İsrail ve HAMAS Arasındaki Tünel Savaşları
Son gelişmeler, HAMAS'ın Gazze'deki yer altı tünellerine çekilmeye başlamasıyla birlikte İsrail Savunma Kuvvetleri (IDF) ve Netanyahu hükümeti için ciddi zorluklar ortaya çıkarıyor. Bu durum, savaşı tünellere taşıyarak çatışmayı ikinci bir aşamaya geçirebilir.
Gazze'deki tüneller, yer üstündeki ateş ve teknolojik avantajların tam anlamıyla işlevsel olmadığı bir ortam sunuyor.
Bu, savaş koşulları açısından olmasa bile talih açısından tarafları eşit hale getirebilir.
HAMAS için stratejik bir avantaj doğurabilecek bu taktik gelişim, IDF'nin yeni stratejik zorluklarla yüzleşmesine neden olabilir.
HAMAS'ın yapmış olduğu hazırlıklar ve genişleyen tünel ağı, IDF için çatışmayı yer üstünde "360 derecelik" bir çatışmadan ziyade, her açıdan saldırıya uğrayabilecekleri bir "3 boyutlu" çatışmaya dönüştürüyor.
Bu durum, geleneksel savaş stratejilerinin geçerliliğini yitiren bir ortam yaratmakta ve IDF'nin çeşitli cephe ve yönlerden potansiyel tehditlere karşı daha karmaşık bir mücadele yürütmesini gerektirebilir.
IDF'nin tünellere girişi, yeraltında savaşmanın zorluklarını aşmak için önceden unutulmuş askeri taktiklere başvurmasını da gerektirebilir.
Tünellere girmek için IDF’nin mümkün olduğunca çok girişi belirlemesi gerekecek, ancak bu, büyük bir alanı kapsayan (500 kilometrekare kadar) geniş bir tünel ağı düşünüldüğünde zorlu bir görev olacaktır.

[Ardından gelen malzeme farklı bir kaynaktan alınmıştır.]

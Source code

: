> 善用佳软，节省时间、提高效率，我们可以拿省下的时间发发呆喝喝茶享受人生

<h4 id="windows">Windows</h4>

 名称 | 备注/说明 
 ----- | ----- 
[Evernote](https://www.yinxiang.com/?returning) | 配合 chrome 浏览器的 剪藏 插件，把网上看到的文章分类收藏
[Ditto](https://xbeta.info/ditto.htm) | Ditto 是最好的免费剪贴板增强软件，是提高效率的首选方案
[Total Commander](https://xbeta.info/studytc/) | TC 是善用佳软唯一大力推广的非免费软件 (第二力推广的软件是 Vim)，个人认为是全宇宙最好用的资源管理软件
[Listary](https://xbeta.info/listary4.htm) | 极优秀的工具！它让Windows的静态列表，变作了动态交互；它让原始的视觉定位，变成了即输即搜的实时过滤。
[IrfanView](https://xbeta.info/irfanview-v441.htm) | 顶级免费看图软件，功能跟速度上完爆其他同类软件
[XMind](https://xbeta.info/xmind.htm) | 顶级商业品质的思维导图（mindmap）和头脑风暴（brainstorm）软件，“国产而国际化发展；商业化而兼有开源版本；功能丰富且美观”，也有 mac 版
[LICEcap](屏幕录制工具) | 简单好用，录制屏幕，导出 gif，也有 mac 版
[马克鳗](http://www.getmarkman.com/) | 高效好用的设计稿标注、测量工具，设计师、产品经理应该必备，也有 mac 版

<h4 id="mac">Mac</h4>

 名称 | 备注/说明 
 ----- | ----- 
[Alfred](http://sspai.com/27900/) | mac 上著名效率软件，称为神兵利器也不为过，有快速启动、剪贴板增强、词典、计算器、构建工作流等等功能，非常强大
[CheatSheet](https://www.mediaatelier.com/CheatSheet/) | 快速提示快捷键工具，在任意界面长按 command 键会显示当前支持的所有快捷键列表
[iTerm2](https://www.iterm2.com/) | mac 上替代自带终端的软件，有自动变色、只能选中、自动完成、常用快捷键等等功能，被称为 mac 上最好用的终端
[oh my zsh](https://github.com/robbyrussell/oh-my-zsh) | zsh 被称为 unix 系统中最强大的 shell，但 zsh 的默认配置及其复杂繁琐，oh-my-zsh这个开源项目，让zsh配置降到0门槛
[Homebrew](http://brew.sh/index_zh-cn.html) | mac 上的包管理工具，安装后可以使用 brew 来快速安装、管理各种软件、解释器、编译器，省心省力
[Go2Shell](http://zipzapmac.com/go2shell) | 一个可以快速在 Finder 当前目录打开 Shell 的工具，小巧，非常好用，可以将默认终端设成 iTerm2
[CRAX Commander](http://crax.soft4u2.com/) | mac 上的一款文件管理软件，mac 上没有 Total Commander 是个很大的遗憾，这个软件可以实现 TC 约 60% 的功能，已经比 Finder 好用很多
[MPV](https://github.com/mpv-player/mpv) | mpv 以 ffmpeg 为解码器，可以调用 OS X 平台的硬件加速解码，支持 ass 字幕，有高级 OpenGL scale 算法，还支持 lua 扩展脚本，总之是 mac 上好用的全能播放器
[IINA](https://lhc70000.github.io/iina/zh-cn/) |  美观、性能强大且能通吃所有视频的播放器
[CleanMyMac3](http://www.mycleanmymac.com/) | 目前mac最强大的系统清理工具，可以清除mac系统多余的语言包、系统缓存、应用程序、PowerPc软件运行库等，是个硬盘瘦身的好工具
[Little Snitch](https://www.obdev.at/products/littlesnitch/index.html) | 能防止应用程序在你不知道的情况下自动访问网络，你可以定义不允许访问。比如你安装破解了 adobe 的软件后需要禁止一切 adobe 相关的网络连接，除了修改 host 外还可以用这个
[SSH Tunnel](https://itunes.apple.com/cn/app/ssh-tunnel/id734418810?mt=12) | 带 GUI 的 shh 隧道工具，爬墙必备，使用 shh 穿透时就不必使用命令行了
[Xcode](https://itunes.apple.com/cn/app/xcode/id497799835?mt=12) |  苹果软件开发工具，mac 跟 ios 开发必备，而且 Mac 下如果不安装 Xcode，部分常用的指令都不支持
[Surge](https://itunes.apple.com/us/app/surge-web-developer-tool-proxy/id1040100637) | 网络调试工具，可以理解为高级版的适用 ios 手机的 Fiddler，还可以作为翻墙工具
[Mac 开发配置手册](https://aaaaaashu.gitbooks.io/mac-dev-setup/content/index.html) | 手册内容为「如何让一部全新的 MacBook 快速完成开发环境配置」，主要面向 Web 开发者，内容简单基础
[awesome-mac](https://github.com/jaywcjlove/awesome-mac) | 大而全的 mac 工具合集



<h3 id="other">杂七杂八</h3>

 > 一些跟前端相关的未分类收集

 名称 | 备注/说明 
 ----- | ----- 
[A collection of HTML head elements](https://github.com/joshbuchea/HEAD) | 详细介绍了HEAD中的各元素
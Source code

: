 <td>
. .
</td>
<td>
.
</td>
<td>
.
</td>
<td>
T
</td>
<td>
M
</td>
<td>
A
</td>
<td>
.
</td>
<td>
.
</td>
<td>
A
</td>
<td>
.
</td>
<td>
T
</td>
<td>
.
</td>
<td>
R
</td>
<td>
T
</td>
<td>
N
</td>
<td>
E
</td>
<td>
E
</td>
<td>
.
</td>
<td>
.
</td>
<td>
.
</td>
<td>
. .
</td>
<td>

Uydu sinyalleri, toprağa nüfuz edemediğinden GPS konumlandırma cihazları, tünellerde işe yaramayacaktır. Bu sebeple IDF'nin tünel girişleri konusundaki hazırlıkları, manyetik sensörler ve adım sayaçları gibi yer altında etkili olan teknolojileri içerecektir.

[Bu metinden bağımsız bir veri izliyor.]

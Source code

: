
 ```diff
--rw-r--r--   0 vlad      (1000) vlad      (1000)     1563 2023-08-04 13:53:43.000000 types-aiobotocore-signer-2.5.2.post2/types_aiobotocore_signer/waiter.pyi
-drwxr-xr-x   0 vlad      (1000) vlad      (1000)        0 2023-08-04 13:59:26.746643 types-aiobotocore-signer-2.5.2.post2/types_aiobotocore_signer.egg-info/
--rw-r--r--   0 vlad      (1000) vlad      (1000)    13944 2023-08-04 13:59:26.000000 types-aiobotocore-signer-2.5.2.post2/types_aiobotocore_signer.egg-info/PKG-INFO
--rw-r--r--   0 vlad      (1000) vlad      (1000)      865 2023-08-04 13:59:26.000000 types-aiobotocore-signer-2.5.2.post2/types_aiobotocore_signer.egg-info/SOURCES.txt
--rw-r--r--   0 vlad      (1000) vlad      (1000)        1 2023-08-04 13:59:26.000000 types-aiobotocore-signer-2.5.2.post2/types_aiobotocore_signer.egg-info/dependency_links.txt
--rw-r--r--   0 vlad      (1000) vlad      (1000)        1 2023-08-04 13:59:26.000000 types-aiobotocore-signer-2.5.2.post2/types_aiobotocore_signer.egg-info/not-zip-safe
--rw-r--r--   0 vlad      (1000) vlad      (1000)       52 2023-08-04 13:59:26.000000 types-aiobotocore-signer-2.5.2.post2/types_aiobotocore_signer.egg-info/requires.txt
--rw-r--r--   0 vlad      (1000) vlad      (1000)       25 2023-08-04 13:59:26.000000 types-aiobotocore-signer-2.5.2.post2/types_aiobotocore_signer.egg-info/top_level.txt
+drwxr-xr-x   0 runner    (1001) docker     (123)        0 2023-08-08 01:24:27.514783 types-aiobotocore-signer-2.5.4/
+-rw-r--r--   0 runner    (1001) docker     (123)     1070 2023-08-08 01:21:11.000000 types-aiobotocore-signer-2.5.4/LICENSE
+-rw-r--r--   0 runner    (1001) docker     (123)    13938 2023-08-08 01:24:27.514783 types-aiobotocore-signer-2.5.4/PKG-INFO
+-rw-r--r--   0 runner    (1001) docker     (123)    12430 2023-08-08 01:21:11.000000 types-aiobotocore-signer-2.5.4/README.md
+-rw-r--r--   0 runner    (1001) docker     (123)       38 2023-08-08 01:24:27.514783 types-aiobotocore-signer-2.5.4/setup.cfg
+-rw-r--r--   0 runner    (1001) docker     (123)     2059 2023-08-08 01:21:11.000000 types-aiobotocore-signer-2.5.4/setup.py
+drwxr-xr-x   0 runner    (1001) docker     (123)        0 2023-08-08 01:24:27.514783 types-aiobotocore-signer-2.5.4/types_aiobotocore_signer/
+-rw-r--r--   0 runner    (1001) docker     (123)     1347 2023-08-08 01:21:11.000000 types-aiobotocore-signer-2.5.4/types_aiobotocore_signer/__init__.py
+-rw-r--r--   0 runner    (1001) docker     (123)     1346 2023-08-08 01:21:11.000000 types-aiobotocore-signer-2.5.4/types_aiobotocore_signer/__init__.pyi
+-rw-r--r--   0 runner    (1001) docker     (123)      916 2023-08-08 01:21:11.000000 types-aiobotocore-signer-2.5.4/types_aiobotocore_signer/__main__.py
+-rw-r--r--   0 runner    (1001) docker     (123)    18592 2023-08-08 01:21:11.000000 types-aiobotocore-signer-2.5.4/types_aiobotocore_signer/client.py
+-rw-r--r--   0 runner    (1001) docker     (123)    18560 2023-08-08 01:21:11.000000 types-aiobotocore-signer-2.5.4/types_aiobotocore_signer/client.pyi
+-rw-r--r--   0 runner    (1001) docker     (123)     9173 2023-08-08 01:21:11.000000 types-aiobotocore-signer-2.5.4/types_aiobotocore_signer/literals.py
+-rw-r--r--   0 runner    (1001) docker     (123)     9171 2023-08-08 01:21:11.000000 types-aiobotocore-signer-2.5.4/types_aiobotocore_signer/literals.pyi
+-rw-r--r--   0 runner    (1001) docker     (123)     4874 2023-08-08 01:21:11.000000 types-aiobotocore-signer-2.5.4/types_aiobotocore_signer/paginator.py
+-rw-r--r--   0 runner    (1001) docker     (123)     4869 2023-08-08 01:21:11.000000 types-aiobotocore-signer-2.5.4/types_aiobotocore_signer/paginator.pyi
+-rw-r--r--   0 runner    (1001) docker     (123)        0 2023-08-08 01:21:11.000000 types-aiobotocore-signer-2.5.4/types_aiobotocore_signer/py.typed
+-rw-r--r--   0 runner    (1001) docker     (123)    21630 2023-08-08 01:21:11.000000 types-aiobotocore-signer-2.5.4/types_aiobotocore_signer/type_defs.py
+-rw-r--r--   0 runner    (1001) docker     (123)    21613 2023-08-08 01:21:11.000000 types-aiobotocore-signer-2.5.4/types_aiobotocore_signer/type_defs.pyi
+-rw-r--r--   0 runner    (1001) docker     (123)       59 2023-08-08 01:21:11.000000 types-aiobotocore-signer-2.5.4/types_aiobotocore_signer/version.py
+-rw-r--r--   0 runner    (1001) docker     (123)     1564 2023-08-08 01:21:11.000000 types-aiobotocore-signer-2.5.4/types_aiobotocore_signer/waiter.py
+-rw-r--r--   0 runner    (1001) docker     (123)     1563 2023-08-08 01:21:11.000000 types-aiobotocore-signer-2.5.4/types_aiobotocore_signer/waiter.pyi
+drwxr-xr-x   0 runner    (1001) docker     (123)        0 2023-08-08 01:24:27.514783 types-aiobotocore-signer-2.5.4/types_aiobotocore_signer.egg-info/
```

Ancak tünellerin karmaşıklığı, IDF'nin geleneksel savaş stratejilerini terk edip yeni ve adaptif askeri taktiklere yönelmesini gerektirebilir.
Tünellerin içyapısını çıkarmak, IDF'nin karşılaşacağı zorlukları aşmak için, manyetik sensörlerle birleştirilmiş, yer altında çalışabilen cihazların kullanılması gerekebilir.
IDF, tünelde ilerlerken ışık disiplini açısından gece görüş gözlükleriyle çalışacak ve yüzeydeki birimlerle iletişim kurmak için radyo kullanamayacak, dolayısıyla yukarıda dediğimiz gibi onlarca yıl öncesi teknolojiye sahip ‘saha telefonları’nı kullanmak zorunda kalacaklardır. Ve bu da askerler, kabloları hareket halindeyken birbirine bağlayarak ilerlemek zorunda kalmaları sebebiyle harekâtı daha da yavaşlatacaktır.
Gelen taciz ve saldırılara karşı savunma yapmak için her yan ve ana tünelde küçük bir kuvvetin bırakılması gerekecektir.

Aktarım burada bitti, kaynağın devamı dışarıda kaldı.